Un ouvrage, donc, soigné jusqu’à l’extrême, pour retracer les différents aspects de la vie et de l’œuvre, depuis sa gestation jusqu’aux nombreuses traductions dans les pays les plus divers. Une érudition qui ne laisse rien de côté. Mais surtout, ce qui émouvait le plus Tousseul, c’était l’écho que donnaient à ses œuvres les instituteurs de sa région, et cet honneur suprême, valant tous les prix du monde : dévoiler aux yeux des petits toutes les beautés, les grandeurs de leur pays.

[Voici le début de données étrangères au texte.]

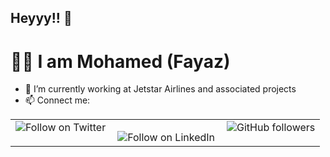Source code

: ## Heyyy!!  👋


# 👨‍💻 I am Mohamed (Fayaz) 

- 🔭 I’m currently working at Jetstar Airlines and associated projects
- 📫 Connect me: 
 
<table><tr><td valign="top">
<a href="https://twitter.com/intent/follow?screen_name=mfayazai"><img align="left" src="https://img.shields.io/twitter/follow/mfayazai.svg?style=social&label=Follow%20@Twitter" alt="Follow on Twitter"></a>
</td><td valign="top">

<a href="https://linkedin.com/in/mohamedfayazz"><img align="left" src="https://img.shields.io/badge/LinkedIn-500%2B-blue?style=social&label=Connect%20@LinkedIn" alt="Follow on LinkedIn"></a>
</td><td valign="top">

<img alt="GitHub followers" src="https://img.shields.io/github/followers/fayaz92?label=Follow&style=social">

</td></tr></table>

<!--[![Git Hits](http://hits.dwyl.com/fayaz92/fayaz92/fayaz92.svg)](http://hits.dwyl.com/fayaz92/fayaz92/fayaz92)--!>


<!--
**mohamed-fayaz/mohamed-fayaz** is a ✨ _special_ ✨ repository because its `README.md` (this file) appears on your GitHub profile.

Here are some ideas to get you started:

- 🔭 I’m currently working on ...
- 🌱 I’m currently learning ...
- 👯 I’m looking to collaborate on ...
- 🤔 I’m looking for help with ...
- 💬 Ask me about ...
- 📫 How to reach me: ...
- 😄 Pronouns: ...
- ⚡ Fun fact: ...
-->
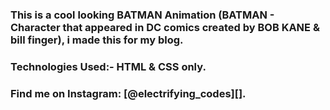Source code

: ### This is a cool looking BATMAN Animation (BATMAN - Character that appeared in DC comics created by BOB KANE & bill finger), i made this for my blog.

### Technologies Used:- HTML & CSS only.

### Find me on Instagram: [@electrifying_codes][].

[instagram]: https://www.instagram.com/electrifying_codes/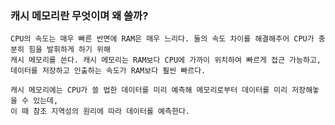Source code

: ### 캐시 메모리란 무엇이며 왜 쓸까?
    
    CPU의 속도는 매우 빠른 반면에 RAM은 매우 느리다. 둘의 속도 차이를 해결해주어 CPU가 충분히 힘을 발휘하게 하기 위해
    캐시 메모리를 쓴다. 캐시 메모리는 RAM보다 CPU에 가까이 위치하여 빠르게 접근 가능하고, 
    데이터를 저장하고 인출하는 속도가 RAM보다 훨씬 빠르다.
    
    캐시 메모리에는 CPU가 쓸 법한 데이터를 미리 예측해 메모리로부터 데이터를 미리 저장해놓을 수 있는데, 
    이 때 참조 지역성의 원리에 따라 데이터를 예측한다.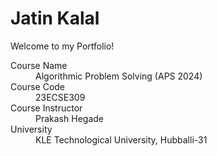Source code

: # Jatin Kalal
Welcome to my Portfolio!

<dl>
<dt>Course Name</dt>
<dd>Algorithmic Problem Solving (APS 2024)</dd>
<dt>Course Code</dt>
<dd>23ECSE309</dd>
<dt>Course Instructor</dt>
<dd>Prakash Hegade</dd>
<dt>University</dt>
<dd>KLE Technological University, Hubballi-31</dd>
</dl>
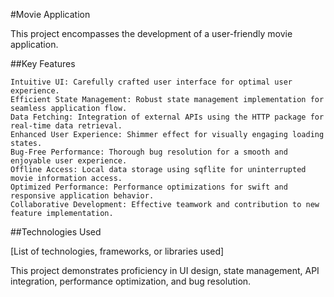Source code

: #Movie Application

This project encompasses the development of a user-friendly movie application.

##Key Features

    Intuitive UI: Carefully crafted user interface for optimal user experience.
    Efficient State Management: Robust state management implementation for seamless application flow.
    Data Fetching: Integration of external APIs using the HTTP package for real-time data retrieval.
    Enhanced User Experience: Shimmer effect for visually engaging loading states.
    Bug-Free Performance: Thorough bug resolution for a smooth and enjoyable user experience.
    Offline Access: Local data storage using sqflite for uninterrupted movie information access.
    Optimized Performance: Performance optimizations for swift and responsive application behavior.
    Collaborative Development: Effective teamwork and contribution to new feature implementation.

##Technologies Used

[List of technologies, frameworks, or libraries used]

This project demonstrates proficiency in UI design, state management, API integration, performance optimization, and bug resolution.
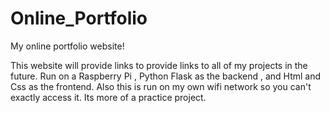# Online_Portfolio
 My online portfolio website!
 
 This website will provide links to provide links to all of my projects in the future.
 Run on a Raspberry Pi , Python Flask as the backend , and Html and Css as the frontend.
 Also this is run on my own wifi network so you can't exactly access it. Its more of a practice project.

Qu’en reste-t-il, hélas, aujourd’hui ? L’intérêt pris à l’ensemble du monde, c’est très louable, mais à condition d’en connaître vraiment d’abord les territoires les plus proches.
Jacques Vandenbroucke ne moralise pas. S’il ne cache rien des défauts de son héros, c’est qu’il n’est grand qu’en restant homme comme les autres. Il est exact qu’il publia des articles, en 1918, dans des journaux autorisés par l’occupant, et que cela lui valut plusieurs mois de prison, et qu’il fit de même en 1940, mais…écrire, c’était son seul gagne-pain, et d’autres, plus riches et plus puissants, firent de même sans être aussi sévèrement punis. Tousseul était pacifiste plutôt que collaborateur, et cela lui valut, notamment, l’amitié de Romain Rolland.
L’ouvrage, luxueux, comporte nombre de reproductions, souvent en pleine page, reprenant des œuvres d’artistes illustrant les œuvres de Tousseul, et nombre de documents, lettres, extraits de livres…qui viennent à l’appui du texte. Il est de grand formant, au propre comme au figuré, et porte son poids d’homme : un travailleur de chez nous, amoureux de son pays et de ses gens, de ses paysages, de sa flore et de sa faune, de ses clochers et de ses villages. Un homme qui sait ce qu’est pour l’avoir partagée, ne serait-ce qu’au cours d’une brève période, la peine des hommes, la fatigue du travail physique. Le wallon le dit de façon bien plus concise que nous ne pourrions le faire : on-ome tot-oute.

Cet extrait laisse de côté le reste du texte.